* _Work required_:
The answer should be an exact repeat of the stretch of material below from the line containing "- unselect all" through the line containing "The screenshot below".
***
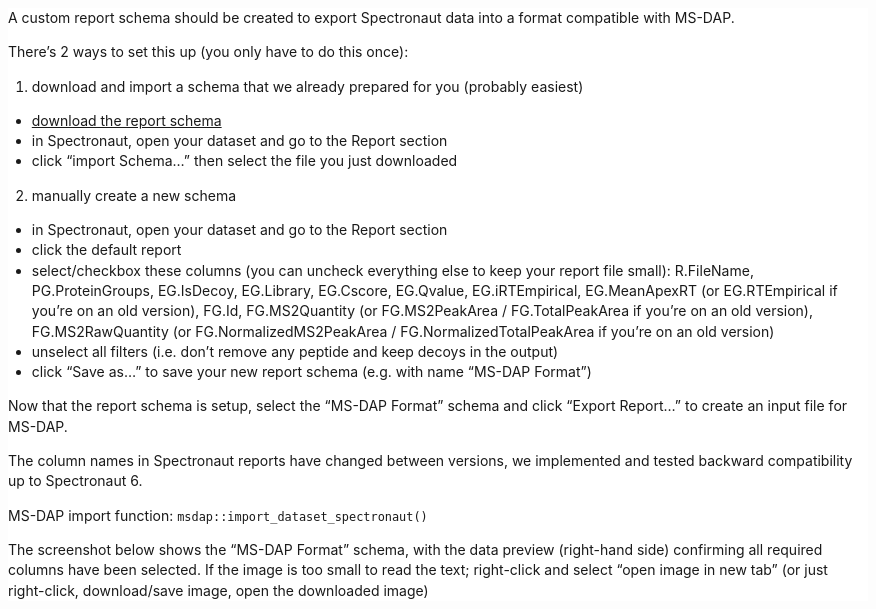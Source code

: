 A custom report schema should be created to export Spectronaut data into
a format compatible with MS-DAP.

There’s 2 ways to set this up (you only have to do this once):

1)  download and import a schema that we already prepared for you
    (probably easiest)

- <a id="raw-url" href="https://raw.githubusercontent.com/ftwkoopmans/msdap/master/doc/misc/MS-DAP%20Format.rs">download
  the report schema</a>
- in Spectronaut, open your dataset and go to the Report section
- click “import Schema…” then select the file you just downloaded

2)  manually create a new schema

- in Spectronaut, open your dataset and go to the Report section
- click the default report
- select/checkbox these columns (you can uncheck everything else to keep
  your report file small): R.FileName, PG.ProteinGroups, EG.IsDecoy,
  EG.Library, EG.Cscore, EG.Qvalue, EG.iRTEmpirical, EG.MeanApexRT (or
  EG.RTEmpirical if you’re on an old version), FG.Id, FG.MS2Quantity (or
  FG.MS2PeakArea / FG.TotalPeakArea if you’re on an old version),
  FG.MS2RawQuantity (or FG.NormalizedMS2PeakArea /
  FG.NormalizedTotalPeakArea if you’re on an old version)
- unselect all filters (i.e. don’t remove any peptide and keep decoys in
  the output)
- click “Save as…” to save your new report schema (e.g. with name
  “MS-DAP Format”)

Now that the report schema is setup, select the “MS-DAP Format” schema
and click “Export Report…” to create an input file for MS-DAP.

The column names in Spectronaut reports have changed between versions,
we implemented and tested backward compatibility up to Spectronaut 6.

MS-DAP import function: `msdap::import_dataset_spectronaut()`

The screenshot below shows the “MS-DAP Format” schema, with the data
preview (right-hand side) confirming all required columns have been
selected. If the image is too small to read the text; right-click and
select “open image in new tab” (or just right-click, download/save
image, open the downloaded image)

<figure>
***
* _Written solution_:
- unselect all filters (i.e. don’t remove any peptide and keep decoys in
  the output)
- click “Save as…” to save your new report schema (e.g. with name
  “MS-DAP Format”)

Now that the report schema is setup, select the “MS-DAP Format” schema
and click “Export Report…” to create an input file for MS-DAP.

The column names in Spectronaut reports have changed between versions,
we implemented and tested backward compatibility up to Spectronaut 6.

MS-DAP import function: `msdap::import_dataset_spectronaut()`

The screenshot below shows the “MS-DAP Format” schema, with the data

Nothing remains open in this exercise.